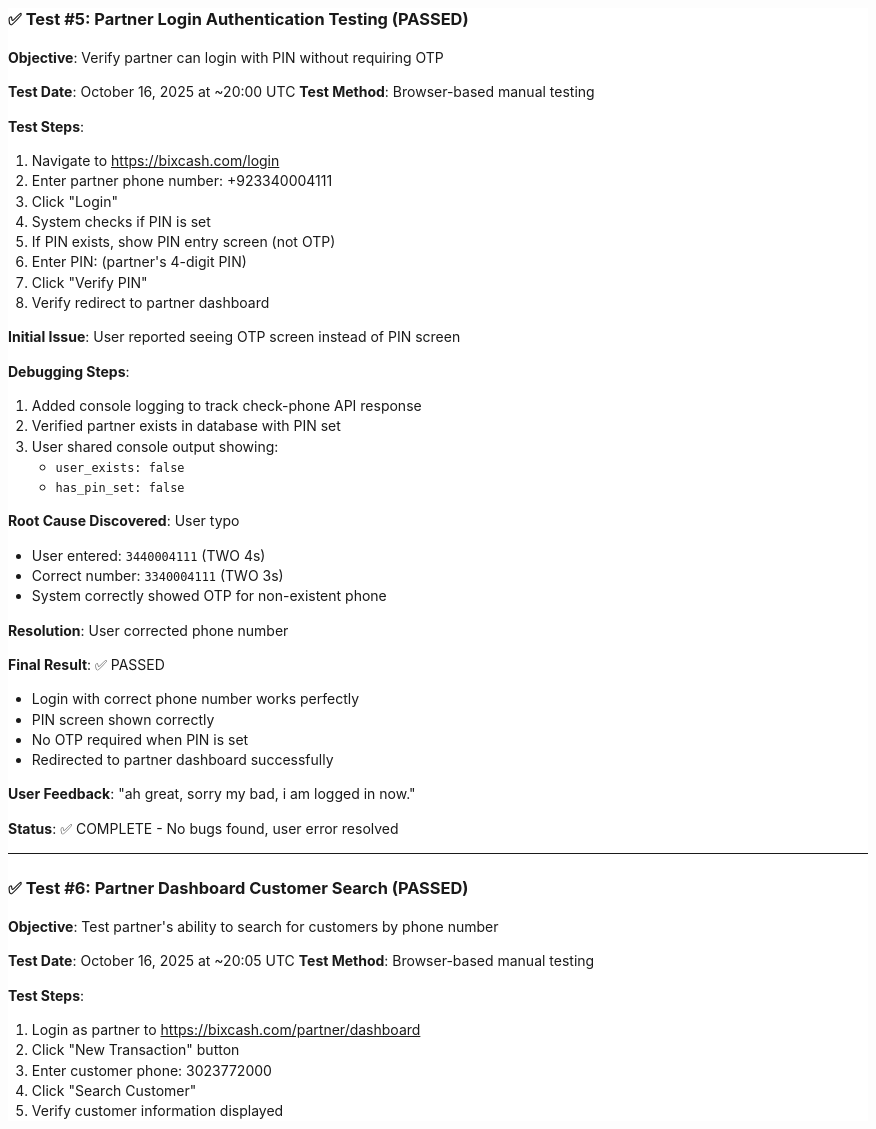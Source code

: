 ### ✅ Test #5: Partner Login Authentication Testing (PASSED)

**Objective**: Verify partner can login with PIN without requiring OTP

**Test Date**: October 16, 2025 at ~20:00 UTC
**Test Method**: Browser-based manual testing

**Test Steps**:
1. Navigate to https://bixcash.com/login
2. Enter partner phone number: +923340004111
3. Click "Login"
4. System checks if PIN is set
5. If PIN exists, show PIN entry screen (not OTP)
6. Enter PIN: (partner's 4-digit PIN)
7. Click "Verify PIN"
8. Verify redirect to partner dashboard

**Initial Issue**: User reported seeing OTP screen instead of PIN screen

**Debugging Steps**:
1. Added console logging to track check-phone API response
2. Verified partner exists in database with PIN set
3. User shared console output showing:
   - `user_exists: false`
   - `has_pin_set: false`

**Root Cause Discovered**: User typo
- User entered: `3440004111` (TWO 4s)
- Correct number: `3340004111` (TWO 3s)
- System correctly showed OTP for non-existent phone

**Resolution**: User corrected phone number

**Final Result**: ✅ PASSED
- Login with correct phone number works perfectly
- PIN screen shown correctly
- No OTP required when PIN is set
- Redirected to partner dashboard successfully

**User Feedback**: "ah great, sorry my bad, i am logged in now."

**Status**: ✅ COMPLETE - No bugs found, user error resolved

---

### ✅ Test #6: Partner Dashboard Customer Search (PASSED)

**Objective**: Test partner's ability to search for customers by phone number

**Test Date**: October 16, 2025 at ~20:05 UTC
**Test Method**: Browser-based manual testing

**Test Steps**:
1. Login as partner to https://bixcash.com/partner/dashboard
2. Click "New Transaction" button
3. Enter customer phone: 3023772000
4. Click "Search Customer"
5. Verify customer information displayed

- **Task to carry out**: Everything from the opening line of the data through the line with "5. If PIN exists, show" should be repeated exactly; leave the pictures out.

- **Written response**:
Source code

: ### ✅ Test #5: Partner Login Authentication Testing (PASSED)

**Objective**: Verify partner can login with PIN without requiring OTP

**Test Date**: October 16, 2025 at ~20:00 UTC
**Test Method**: Browser-based manual testing

**Test Steps**:
1. Navigate to https://bixcash.com/login
2. Enter partner phone number: +923340004111
3. Click "Login"
4. System checks if PIN is set
5. If PIN exists, show PIN entry screen (not OTP)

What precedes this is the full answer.